Si trattò davvero di una cena pasquale oppure fu soltanto una cena di commiato ai discepoli, come ritiene oggi la maggior parte degli studiosi di Sacra Scrittura e perfino uno dei più grandi teologi dell’epoca contemporanea, Joseph Ratzinger, nel suo splendido libro “Gesù di Nazareth”, considerato un capolavoro di chiarezza e di lucidità da Cattolici, Evangelici e da esponenti di altre religioni.
È da premettere, senza entrare in dettagli tecnici analizzati dagli esperti, che la questione della natura e della stessa datazione dell’“Ultima Cena” è difficoltosa, in quanto le cronologie dei Vangeli sinottici (Marco, Matteo e Luca) ed il Vangelo di Giovanni presentano diversità nel racconto degli ultimi giorni di Gesù di Nazareth.
Secondo l’esegeta Meier, seguito da Ratzinger nel precitato testo (il papa emerito, sia chiaro, scrisse il libro come “teologo” e non come “papa”, nelle funzioni magisteriali), l’Ultima Cena non fu un pasto pasquale, bensì una cena conviviale svoltasi la sera prima della Pasqua giudaica. In tale contesto Gesù intese anticipare i significati essenziali del dono della propria vita. Sembrerebbe, al di là del memoriale del pane e del vino, che Gesù addirittura si astenesse dal cibo; un passo importante per tale interpretazione è Luca 22, 15-18: “Ho ardentemente desiderato di mangiare questa Pasqua con voi, prima della mia passione, poiché vi dico non la mangerò più, finché essa non si compia nel Regno di Dio…”.
Un’altra interessante ipotesi, che emerge dal testo di Joseph Ratzinger, è che Gesù abbia consumato il pasto in compagnia degli apostoli, ma presso una comunità di Esseni. Questa comunità era notoriamente vegetariana e praticava una spiritualità interiore in contrasto con il formalismo giudaico.

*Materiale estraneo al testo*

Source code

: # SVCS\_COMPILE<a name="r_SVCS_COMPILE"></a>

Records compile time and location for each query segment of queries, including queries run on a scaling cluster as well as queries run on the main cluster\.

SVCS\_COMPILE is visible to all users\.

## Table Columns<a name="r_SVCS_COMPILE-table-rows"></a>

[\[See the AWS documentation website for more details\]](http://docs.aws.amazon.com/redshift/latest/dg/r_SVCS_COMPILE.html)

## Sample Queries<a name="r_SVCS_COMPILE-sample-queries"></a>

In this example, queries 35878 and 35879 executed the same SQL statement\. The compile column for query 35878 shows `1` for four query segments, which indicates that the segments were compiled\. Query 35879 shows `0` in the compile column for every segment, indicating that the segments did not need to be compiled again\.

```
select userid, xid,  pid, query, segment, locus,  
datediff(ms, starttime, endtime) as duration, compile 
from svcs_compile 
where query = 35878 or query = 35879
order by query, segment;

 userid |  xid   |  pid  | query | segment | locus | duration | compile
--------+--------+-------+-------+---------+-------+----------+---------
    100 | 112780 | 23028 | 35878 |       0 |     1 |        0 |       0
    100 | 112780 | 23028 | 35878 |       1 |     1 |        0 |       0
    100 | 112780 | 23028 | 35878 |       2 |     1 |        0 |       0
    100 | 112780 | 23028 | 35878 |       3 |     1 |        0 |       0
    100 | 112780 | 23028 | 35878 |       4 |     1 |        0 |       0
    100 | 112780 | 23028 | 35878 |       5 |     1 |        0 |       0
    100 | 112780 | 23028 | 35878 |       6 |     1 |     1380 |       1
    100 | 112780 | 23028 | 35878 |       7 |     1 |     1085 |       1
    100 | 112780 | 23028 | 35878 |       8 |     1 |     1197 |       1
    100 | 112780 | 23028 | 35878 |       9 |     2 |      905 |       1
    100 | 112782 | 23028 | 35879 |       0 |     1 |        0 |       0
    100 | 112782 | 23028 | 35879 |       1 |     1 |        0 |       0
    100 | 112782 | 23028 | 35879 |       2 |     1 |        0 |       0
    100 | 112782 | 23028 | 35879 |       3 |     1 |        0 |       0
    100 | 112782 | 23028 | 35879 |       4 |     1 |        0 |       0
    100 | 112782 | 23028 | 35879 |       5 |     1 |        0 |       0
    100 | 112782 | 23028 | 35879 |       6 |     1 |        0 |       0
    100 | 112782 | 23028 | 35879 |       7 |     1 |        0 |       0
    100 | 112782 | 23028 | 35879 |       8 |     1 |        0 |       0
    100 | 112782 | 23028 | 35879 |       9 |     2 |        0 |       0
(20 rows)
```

Gli Esseni osservavano un calendario solare diverso da quello lunare adottato in ambiente ebraico e secondo tale ricostruzione l’ultima cena sarebbe avvenuta il martedì e non il giovedì, spiegando così alcune discrasie cronologiche che si notano tra il racconto dei Sinottici e quello di Giovanni. In ogni caso, che vi sia stata cena pasquale o una cena di commiato per affidare la missione ai più intimi collaboratori, nel pasto di Gesù non vi è traccia di agnello: è lui stesso l’agnello che deve essere immolato per la salvezza dell’umanità.
La tradizione di mangiare l’agnello a Pasqua è mutuata direttamente dalla religione ebraica e non ha assolutamente un valore di memoriale cristiano.